Model Release Date: May 2024

Model Type: Large Language Model

Yi-Large is based on the decoder-only transformer architecture with several changes including pre-normalization, SwiGLU activation, RoPe for position embedding, and Group Query Attention (GQA).

Input

  • Input Type: Text
  • Input Format: String
  • Message Type: System message, User message, Assistant message
  • Input Parameters: temperature, top_p, max_tokens, stream
  • Context length: 32k

Output

  • Output Type: Text and Code
  • Output Format: String
  • Output Parameters: usage, finish_reason

Training Dataset

Yi-Large has been trained from scratch using a multilingual tokenizer and multilingual data in pre-training including English, Chinese, Spanish, and Japanese, to name a few. Data quality was rigorously ensured throughout.

Training Infrastructure Highlights

Infrastructure Support

01.AI's infrastructure supports full-stack development of the Yi model series, from pre-training to finetuning to serving. To support pre-training, it developed cross-cloud elastic task scheduling, automatic failure recovery, and topology-aware resource allocation. This allows it to run tasks according to the real-time availability of cross-cluster GPU nodes while incurring limited switching costs.
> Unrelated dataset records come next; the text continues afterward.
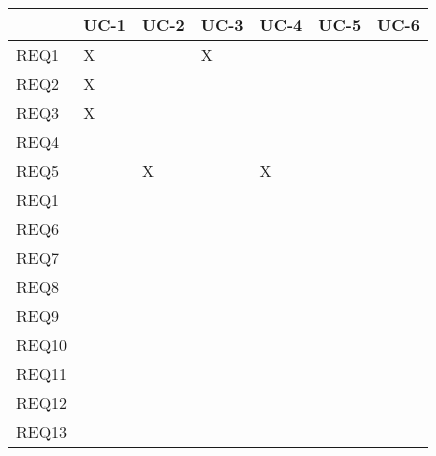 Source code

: \documentclass[11pt]{article}
\begin{document}
\begin{center}
\begin{tabular}{|l|l|l|l|l|l|l|}
\hline
& UC-1 & UC-2 & UC-3 & UC-4 & UC-5 & UC-6 \\ \hline
REQ1 & X &  & X  &  &  &  \\ \hline
REQ2 & X &  &  &  &  &  \\ \hline
REQ3 & X &  &  &  &  &  \\ \hline
REQ4 &  &  &  &  &  &  \\ \hline
REQ5 &  & X &  &  X&  &  \\ \hline
REQ1 &  &  &  &  &  &  \\  \hline
REQ6 &  &  &  &  &  &  \\ \hline
REQ7 &  &  &  &  &  &  \\ \hline
REQ8 &  &  &  &  &  &  \\ \hline
REQ9 &  &  &  &  &  &  \\ \hline
REQ10 &  &  &  &  &  &  \\ \hline
REQ11 &  &  &  &  &  &  \\ \hline
REQ12 &  &  &  &  &  &  \\ \hline
REQ13 &  &  &  &  &  & \\ \hline
\end{tabular}
\end{center}
\end{document}
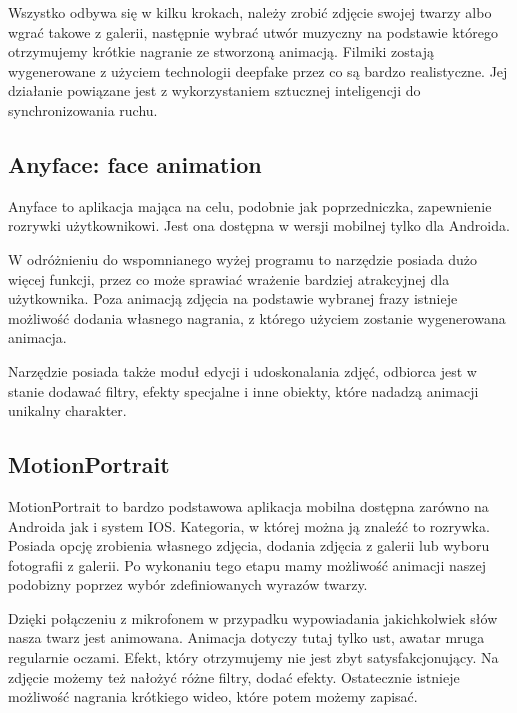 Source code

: Wszystko odbywa się w kilku krokach, należy zrobić zdjęcie swojej twarzy albo wgrać takowe z galerii, następnie wybrać utwór muzyczny na podstawie którego otrzymujemy krótkie nagranie ze stworzoną animacją. Filmiki zostają wygenerowane z użyciem technologii deepfake przez co są bardzo realistyczne. Jej działanie powiązane jest z wykorzystaniem sztucznej inteligencji do synchronizowania ruchu.


\subsection{Anyface: face animation}
Anyface \cite{anyface} to aplikacja mająca na celu, podobnie jak poprzedniczka, zapewnienie rozrywki użytkownikowi. Jest ona dostępna w wersji mobilnej tylko dla Androida.

W odróżnieniu do wspomnianego wyżej programu to narzędzie posiada dużo więcej funkcji, przez co może sprawiać wrażenie bardziej atrakcyjnej dla użytkownika. Poza animacją zdjęcia na podstawie wybranej frazy istnieje możliwość dodania własnego nagrania, z którego użyciem zostanie wygenerowana animacja. 

Narzędzie posiada także moduł edycji i udoskonalania zdjęć, odbiorca jest w stanie dodawać filtry, efekty specjalne i inne obiekty, które nadadzą animacji unikalny charakter. 


\subsection{MotionPortrait}
MotionPortrait \cite{motionportrait} to bardzo podstawowa aplikacja mobilna dostępna zarówno na Androida jak i system IOS. Kategoria, w której można ją znaleźć to rozrywka. Posiada opcję zrobienia własnego zdjęcia, dodania zdjęcia z galerii lub wyboru fotografii z galerii. Po wykonaniu tego etapu mamy możliwość animacji naszej podobizny poprzez wybór zdefiniowanych wyrazów twarzy. 

Dzięki połączeniu z mikrofonem w przypadku wypowiadania jakichkolwiek słów nasza twarz jest animowana. Animacja dotyczy tutaj tylko ust, awatar mruga regularnie oczami. Efekt, który otrzymujemy nie jest zbyt satysfakcjonujący. Na zdjęcie możemy też nałożyć różne filtry, dodać efekty. Ostatecznie istnieje możliwość nagrania krótkiego wideo, które potem możemy zapisać.

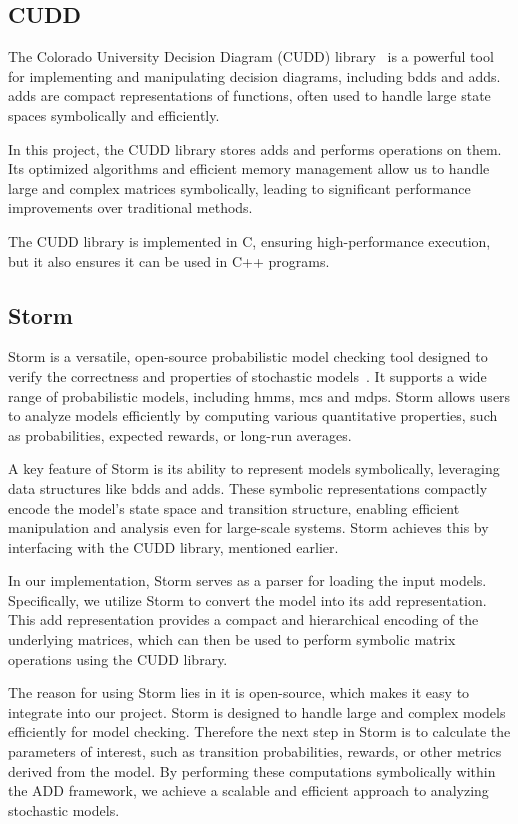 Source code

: \subsection{CUDD}\label{subsec:cudd}
The Colorado University Decision Diagram (CUDD) library~\cite{somenzi1997cudd} is a powerful tool for implementing and manipulating decision diagrams, including \glspl{bdd} and \glspl{add}. \glspl{add} are compact representations of functions, often used to handle large state spaces symbolically and efficiently.

In this project, the CUDD library stores \glspl{add} and performs operations on them.
Its optimized algorithms and efficient memory management allow us to handle large and complex matrices symbolically, leading to significant performance improvements over traditional methods.

The CUDD library is implemented in C, ensuring high-performance execution, but it also ensures it can be used in C++ programs.

\subsection{Storm}\label{subsec:storm}
Storm is a versatile, open-source probabilistic model checking tool designed to verify the correctness and properties of stochastic models~\cite{hensel2021probabilistic}. It supports a wide range of probabilistic models, including \glspl{hmm}, \glspl{mc} and \glspl{mdp}. Storm allows users to analyze models efficiently by computing various quantitative properties, such as probabilities, expected rewards, or long-run averages.

A key feature of Storm is its ability to represent models symbolically, leveraging data structures like \glspl{bdd} and \glspl{add}. These symbolic representations compactly encode the model's state space and transition structure, enabling efficient manipulation and analysis even for large-scale systems. Storm achieves this by interfacing with the CUDD library, mentioned earlier.

In our implementation, Storm serves as a parser for loading the input models. Specifically, we utilize Storm to convert the model into its \gls{add} representation. This \gls{add} representation provides a compact and hierarchical encoding of the underlying matrices, which can then be used to perform symbolic matrix operations using the CUDD library.

The reason for using Storm lies in it is open-source, which makes it easy to integrate into our project. Storm is designed to handle large and complex models efficiently for model checking.
Therefore the next step in Storm is to calculate the parameters of interest, such as transition probabilities, rewards, or other metrics derived from the model. By performing these computations symbolically within the ADD framework, we achieve a scalable and efficient approach to analyzing stochastic models.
To support finetuning, 01.AI built a hierarchical scheduling framework that supports different distributed backends for different models (e.g., Megatron for the policy model and DeepSpeed for the reward model). For efficient inference, it uses 4-bit model and 8-bit KV cache quantization, combined with PagedAttention and Dynamic Batching.

FP8 Training Paradigm

The training framework developed by 01.AI is based on NVIDIA's Megatron-LM and is known as the Y training Framework. Its FP8 training is built upon NVIDIA's Transformer Engine. On this foundation, the 01.AI team has designed a training fault tolerance scheme. Due to the absence of a BF16 baseline to check if the loss reduction in FP8 training for a trillion-parameter model is normal, they simultaneously train with FP8 and BF16 at certain intervals and compare the loss diff and evaluation metrics between BF16 and FP8 to decide whether to correct FP8 training with BF16.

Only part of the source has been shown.